* WHAT TO DO:
What you return must be the full listing, word for word, with no images in it.
^^^^
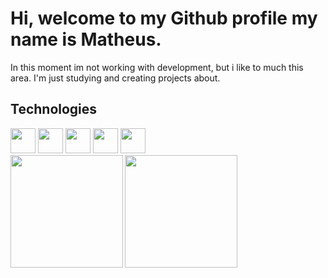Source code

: 
<!--
**Matheus-Dias-G/Matheus-Dias-G** is a ✨ _special_ ✨ repository because its `README.md` (this file) appears on your GitHub profile.

Here are some ideas to get you started:

- 🔭 I’m currently working on ...
- 🌱 I’m currently learning ...
- 👯 I’m looking to collaborate on ...
- 🤔 I’m looking for help with ...
- 💬 Ask me about ...
- 📫 How to reach me: ...
- 😄 Pronouns: ...
- ⚡ Fun fact: ...
-->


<h1>Hi, welcome to my Github profile my name is Matheus.</h1>

In this moment im not working with development, but i like to much this area. I'm just studying and creating projects about.

<h2> Technologies </h2>
<div align=left>
  <img src="https://cdn.jsdelivr.net/gh/devicons/devicon/icons/css3/css3-original.svg"  width=40px height=40px/>
  <img src="https://cdn.jsdelivr.net/gh/devicons/devicon/icons/html5/html5-plain-wordmark.svg" widtth=40px height=40px/>
  <img src="https://cdn.jsdelivr.net/gh/devicons/devicon/icons/git/git-plain.svg" width=40px height=40px/>
  <img src="https://cdn.jsdelivr.net/gh/devicons/devicon/icons/linux/linux-original.svg" width=40px height=40px/>
  <img src="https://cdn.jsdelivr.net/gh/devicons/devicon/icons/python/python-original.svg" width=40px height=40px/>
</div>

<div align=center>
<a href="https://github.com/Matheus-Dias-G">
<img align=left height="180em" src="https://github-readme-stats.vercel.app/api/top-langs/?username=Matheus-Dias-G&layout=compact&langs_count=7&theme=radical"/>
<img align=left height="180em" src="https://github-readme-stats.vercel.app/api?username=Matheus-Dias-G&show_icons=true&theme=radical"/>
</div>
^^^^
* YOUR RESPONSE:
Source code

: 
<!--
**Matheus-Dias-G/Matheus-Dias-G** is a ✨ _special_ ✨ repository because its `README.md` (this file) appears on your GitHub profile.

Here are some ideas to get you started:

- 🔭 I’m currently working on ...
- 🌱 I’m currently learning ...
- 👯 I’m looking to collaborate on ...
- 🤔 I’m looking for help with ...
- 💬 Ask me about ...
- 📫 How to reach me: ...
- 😄 Pronouns: ...
- ⚡ Fun fact: ...
-->


<h1>Hi, welcome to my Github profile my name is Matheus.</h1>

In this moment im not working with development, but i like to much this area. I'm just studying and creating projects about.

<h2> Technologies </h2>
<div align=left>
  <img src="https://cdn.jsdelivr.net/gh/devicons/devicon/icons/css3/css3-original.svg"  width=40px height=40px/>
  <img src="https://cdn.jsdelivr.net/gh/devicons/devicon/icons/html5/html5-plain-wordmark.svg" widtth=40px height=40px/>
  <img src="https://cdn.jsdelivr.net/gh/devicons/devicon/icons/git/git-plain.svg" width=40px height=40px/>
  <img src="https://cdn.jsdelivr.net/gh/devicons/devicon/icons/linux/linux-original.svg" width=40px height=40px/>
  <img src="https://cdn.jsdelivr.net/gh/devicons/devicon/icons/python/python-original.svg" width=40px height=40px/>
</div>

<div align=center>
<a href="https://github.com/Matheus-Dias-G">
<img align=left height="180em" src="https://github-readme-stats.vercel.app/api/top-langs/?username=Matheus-Dias-G&layout=compact&langs_count=7&theme=radical"/>
<img align=left height="180em" src="https://github-readme-stats.vercel.app/api?username=Matheus-Dias-G&show_icons=true&theme=radical"/>
</div>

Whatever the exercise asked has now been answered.